Trick or Treat—or Don’t
My parents disliked the Halloween practice of soliciting neighbors for candy, and for good reason.
Among all of the Halloweens of my youth, I can recall only two during which I went trick-or-treating.
The first such Halloween fell when I was in the second grade and was undoubtedly feeling pressure from peers to participate in this autumnal rite of passage. The second came several years later when I was homeschooled and, thus, ignorant of the opinions of my classmates, since, by then, I had none. Perhaps I just wanted to make one last attempt at finding the good, wholesome fun in demanding free candy from neighbors.
My parents, though, saw little good or wholesome about the practice. My father—tough-minded, all-business, not one to get caught up in the enthusiasms of kids, including his own—was simply indifferent to trick-or-treating. My mother, on the other hand, had been scarred by her youthful experiences of the holiday. She hated Halloween—not on religious or puritanical grounds but on economic ones. By her account, her parents declined to make or invest in elaborate costumes, and she felt her gypsy costume—or “costume”—was not only cheap but insufficiently identifiable. As we all know, the most terrifying question a kid can be asked on Halloween is: “And what are you supposed to be?”
In my case, though, I think my parents felt that trick-or-treating presented a set of unnecessary and preventable risks that they were unwilling to let me take merely in the name of peer group conformity. The obvious dangers—cars pulling into and out of driveways, unchained dogs, school bullies disguised as vampires or vagrants—were simply not worth encountering in exchange for the promise of candy that could have been occupying a neighbor’s pantry for untold weeks, months, or even years. On the rare occasions when I expressed an interest in trick-or-treating, my mother would invariably present me with the following rhetorical question: “Why would you want candy that has been sitting around in someone’s house?” I think she felt there was something faintly pitiful about begging someone for candy—as though the beggar didn’t have parents willing or able to buy their own candy. It promoted a kind of confectionery welfare state.
Growing up, then, my main notion of what trick-or-treating was like came from movies: the scenes on Halloween night in E.T. the Extra-Terrestrial or Meet Me in St. Louis. You might call my parents overprotective.
So, for years and years, in the absence of trick-or-treating, my parents recreated Halloween within the confines of our house. Each October, they permitted my younger brother and me to buy umpteen bags of candy that were not meant to be doled out to door-knockers but consumed, on the night in question, at home in front of the TV. Importantly, my parents’ prohibition on trick-or-treating worked both ways: Just as I was not allowed to go trick-or-treating, my parents declined to acknowledge the entreaties of trick-or-treaters. In other words, they did not hand out candy.
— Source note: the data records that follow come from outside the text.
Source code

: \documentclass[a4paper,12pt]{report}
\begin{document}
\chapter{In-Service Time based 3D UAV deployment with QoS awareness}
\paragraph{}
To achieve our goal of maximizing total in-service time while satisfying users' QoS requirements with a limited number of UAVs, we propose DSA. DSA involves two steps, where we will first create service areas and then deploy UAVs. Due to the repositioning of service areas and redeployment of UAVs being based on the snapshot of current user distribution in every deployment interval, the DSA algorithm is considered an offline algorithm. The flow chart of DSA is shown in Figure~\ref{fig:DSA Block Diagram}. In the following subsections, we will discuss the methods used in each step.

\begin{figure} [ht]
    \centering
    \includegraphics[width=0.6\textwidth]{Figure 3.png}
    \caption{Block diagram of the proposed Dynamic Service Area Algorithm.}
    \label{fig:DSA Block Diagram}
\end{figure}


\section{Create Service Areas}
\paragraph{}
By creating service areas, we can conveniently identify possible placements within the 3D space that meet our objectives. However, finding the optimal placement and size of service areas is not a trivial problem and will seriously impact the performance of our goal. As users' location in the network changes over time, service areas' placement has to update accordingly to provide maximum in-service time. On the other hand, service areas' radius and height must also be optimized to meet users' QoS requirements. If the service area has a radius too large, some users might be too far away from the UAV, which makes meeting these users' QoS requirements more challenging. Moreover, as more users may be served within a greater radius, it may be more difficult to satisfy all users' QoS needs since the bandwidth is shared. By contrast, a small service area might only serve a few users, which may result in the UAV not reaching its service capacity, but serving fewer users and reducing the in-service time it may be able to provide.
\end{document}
In fact, the candy bonanza that took place in our home each Halloween was generally conducted in the dark: My parents reckoned that a house whose lights had been switched off would communicate our nonparticipation in trick-or-treating. Of course, this did not make us particularly popular in neighborhoods with young families. (Is that why we moved so often?) It also did not deter all trick-or-treaters, especially older, obnoxious ones, some of whom just knocked with greater intensity and persistence.
And what of my two actual trick-or-treating experiences? My recollection is that my first time trick-or-treating was surprisingly fun, though I must admit that most of the time I was focused on rounding the cul-de-sac as quickly as possible so I could be home in time to watch The Simpsons’ “Treehouse of Horror” episode. My second trick-or-treating adventure was a complete bust: Despite my earnest efforts, my plastic pumpkin was not even half-full, and what I had gathered looked cheap and stale—confirmation, for my mother, of her distaste for the holiday and its trappings. Fortunately, my parents had purchased their own bags of candy as backups. The treats procured through trick-or-treating were likely headed for the trash. Tellingly, I have no recollection of my costume during either of my excursions as a trick-or-treater. Even as a kid, I felt that wearing some “scary” outfit was slightly beneath my dignity.
This exercise—celebrating Halloween privately rather than communally—was part and parcel of my parents’ approach to many holidays: On the whole, they were not ones to go to Christmas parties, New Year’s Eve get-togethers, or fireworks on the Fourth of July. Maybe they were homebodies or perhaps just a bit reserved, but above all I think they simply felt it was better to spend time together than among anonymous revelers.
If I have children of my own one day, I will be hard-pressed to break with family tradition. Bust out the candy, cue up the scary movies, but no harassing of the neighbors on Halloween night.